Jared Harper and his five children stood outside of the Creek County Courthouse, holding up signs reading “End DUI,” and “Justice for Billie.” It was the day of the court hearing for Justin Milwee, and a day that the Harpers had been waiting for since last Christmas.
Billie Marie Harper was on her way home from her mother’s house with her then-14-year-old daughter Amber, when she was tragically killed while attempting to make a left turn onto 181st from Alt. Hwy 75. Justin Milwee was traveling southbound on Alt. Hwy 75 and witnesses said he had been driving in excess of 75 miles an hour, weaving in and out of traffic. As Billie Harper began her turn, Justin Milwee pulled into the wrong lane to pass the stopped traffic and slammed into Harper’s Lincoln Towncar, causing it to roll. Amber, who’s now 15, recounted the experience. “I don’t remember much, just a crash, the glass, the screaming, and my clothes were covered in my mom’s blood.”

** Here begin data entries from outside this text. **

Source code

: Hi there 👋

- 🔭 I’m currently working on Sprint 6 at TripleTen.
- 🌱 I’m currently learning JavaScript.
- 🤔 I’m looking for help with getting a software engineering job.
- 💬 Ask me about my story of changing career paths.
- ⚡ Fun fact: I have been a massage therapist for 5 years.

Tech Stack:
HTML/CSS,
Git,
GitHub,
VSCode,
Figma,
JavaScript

Harper was killed by the impact, and miraculously, her daughter suffered only a few scratches. “I thank God for her being saved from this,” Billie’s husband Jared Harper said.
Justin Milwee was due in court on Wednesday, July 22nd, at 1:30 p.m. to face charges of First Degree Manslaughter and DUI, and Jared Harper has been very clear about his desire: “We want to see this guy tried by twelve,” he said.
The road to get here has taken just seven months, and for Jared Harper, the waiting has been a big part of it. “It took 110 days to get the blood work back,” he told Sapulpa Times in a Facebook conversation earlier this week. “I think it would’ve taken much longer if the [District Attorney’s Office] wouldn’t have been hounding the OSBI for it.” The results said Milwee had fentanyl, hydrocodone, and marijuana in his system at the time of the accident.
Harper says the DA then had to put his case together, and at the end of it all, it had been 156 days before Milwee was arrested, and he bonded out a short while later.
Milwee was convicted of Driving While Under the Influence once already, in August of 2013. He also has convictions of Bringing Contraband into a Jail (January 2012) and Attempted Larceny and Second-Degree burglary (January 2013).
The McGirt Vs. Oklahoma case from earlier this month could come into play in this case as well. Harper said if his wife or Milwee are found to certifiably Native American, the case would be taken to a federal level, which could impose a harsher sentence.